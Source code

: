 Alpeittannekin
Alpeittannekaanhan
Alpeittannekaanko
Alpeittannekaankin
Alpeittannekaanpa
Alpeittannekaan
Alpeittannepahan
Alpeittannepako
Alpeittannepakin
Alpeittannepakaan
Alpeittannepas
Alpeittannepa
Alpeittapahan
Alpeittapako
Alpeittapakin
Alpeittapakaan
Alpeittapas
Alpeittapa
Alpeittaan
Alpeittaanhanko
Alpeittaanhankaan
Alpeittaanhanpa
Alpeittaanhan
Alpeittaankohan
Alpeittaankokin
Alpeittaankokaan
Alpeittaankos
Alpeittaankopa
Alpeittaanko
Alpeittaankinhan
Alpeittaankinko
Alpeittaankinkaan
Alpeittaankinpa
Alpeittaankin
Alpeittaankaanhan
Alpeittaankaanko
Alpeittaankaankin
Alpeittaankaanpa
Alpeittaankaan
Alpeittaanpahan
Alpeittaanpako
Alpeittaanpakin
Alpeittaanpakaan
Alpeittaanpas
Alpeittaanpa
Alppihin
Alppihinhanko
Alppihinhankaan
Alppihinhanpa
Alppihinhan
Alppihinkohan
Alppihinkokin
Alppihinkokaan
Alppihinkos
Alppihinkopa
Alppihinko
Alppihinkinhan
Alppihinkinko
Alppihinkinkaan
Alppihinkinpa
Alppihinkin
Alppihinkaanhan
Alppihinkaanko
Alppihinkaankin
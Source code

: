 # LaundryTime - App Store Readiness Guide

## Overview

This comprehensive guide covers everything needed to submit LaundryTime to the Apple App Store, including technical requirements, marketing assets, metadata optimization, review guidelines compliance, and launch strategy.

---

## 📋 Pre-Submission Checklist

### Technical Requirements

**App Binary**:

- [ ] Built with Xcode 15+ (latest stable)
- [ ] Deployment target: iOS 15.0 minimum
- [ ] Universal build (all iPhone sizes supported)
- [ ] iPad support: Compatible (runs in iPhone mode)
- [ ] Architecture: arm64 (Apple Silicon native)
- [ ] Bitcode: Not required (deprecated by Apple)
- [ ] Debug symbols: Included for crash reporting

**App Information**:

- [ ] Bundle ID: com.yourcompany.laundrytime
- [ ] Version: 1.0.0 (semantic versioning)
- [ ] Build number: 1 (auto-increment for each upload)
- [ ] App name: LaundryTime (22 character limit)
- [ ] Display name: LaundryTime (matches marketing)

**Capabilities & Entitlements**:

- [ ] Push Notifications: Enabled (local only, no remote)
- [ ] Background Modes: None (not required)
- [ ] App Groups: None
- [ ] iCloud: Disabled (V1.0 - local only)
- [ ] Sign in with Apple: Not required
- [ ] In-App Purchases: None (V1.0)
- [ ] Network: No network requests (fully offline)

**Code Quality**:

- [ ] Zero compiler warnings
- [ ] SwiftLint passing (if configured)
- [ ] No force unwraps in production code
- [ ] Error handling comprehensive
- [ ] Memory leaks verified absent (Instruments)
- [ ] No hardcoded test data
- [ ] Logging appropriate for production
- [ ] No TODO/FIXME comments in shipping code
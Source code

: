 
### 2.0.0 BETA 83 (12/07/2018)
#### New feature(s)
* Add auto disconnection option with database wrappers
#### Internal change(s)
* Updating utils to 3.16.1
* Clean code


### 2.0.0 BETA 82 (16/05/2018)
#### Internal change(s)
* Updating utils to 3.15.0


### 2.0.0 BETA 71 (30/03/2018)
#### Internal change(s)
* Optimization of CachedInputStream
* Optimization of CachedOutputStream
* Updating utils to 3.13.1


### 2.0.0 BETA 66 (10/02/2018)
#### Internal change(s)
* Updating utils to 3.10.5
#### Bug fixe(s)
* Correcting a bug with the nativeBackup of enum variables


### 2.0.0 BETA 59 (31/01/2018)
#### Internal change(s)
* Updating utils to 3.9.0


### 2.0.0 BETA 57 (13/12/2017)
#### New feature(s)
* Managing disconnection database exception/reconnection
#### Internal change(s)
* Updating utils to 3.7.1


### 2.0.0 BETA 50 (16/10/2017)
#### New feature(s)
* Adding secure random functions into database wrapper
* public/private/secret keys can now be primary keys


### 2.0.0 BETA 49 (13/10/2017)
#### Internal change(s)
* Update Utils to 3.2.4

* * *

* **DIRECTIONS FOR THIS TASK**: Each line of the records above, from the first through the one containing "Alppihinkohan", is to be retyped exactly; no other line belongs.

* **YOUR RESPONSE**:
Source code

: Alpeittannekin
Alpeittannekaanhan
Alpeittannekaanko
Alpeittannekaankin
Alpeittannekaanpa
Alpeittannekaan
Alpeittannepahan
Alpeittannepako
Alpeittannepakin
Alpeittannepakaan
Alpeittannepas
Alpeittannepa
Alpeittapahan
Alpeittapako
Alpeittapakin
Alpeittapakaan
Alpeittapas
Alpeittapa
Alpeittaan
Alpeittaanhanko
Alpeittaanhankaan
Alpeittaanhanpa
Alpeittaanhan
Alpeittaankohan
Alpeittaankokin
Alpeittaankokaan
Alpeittaankos
Alpeittaankopa
Alpeittaanko
Alpeittaankinhan
Alpeittaankinko
Alpeittaankinkaan
Alpeittaankinpa
Alpeittaankin
Alpeittaankaanhan
Alpeittaankaanko
Alpeittaankaankin
Alpeittaankaanpa
Alpeittaankaan
Alpeittaanpahan
Alpeittaanpako
Alpeittaanpakin
Alpeittaanpakaan
Alpeittaanpas
Alpeittaanpa
Alppihin
Alppihinhanko
Alppihinhankaan
Alppihinhanpa
Alppihinhan
Alppihinkohan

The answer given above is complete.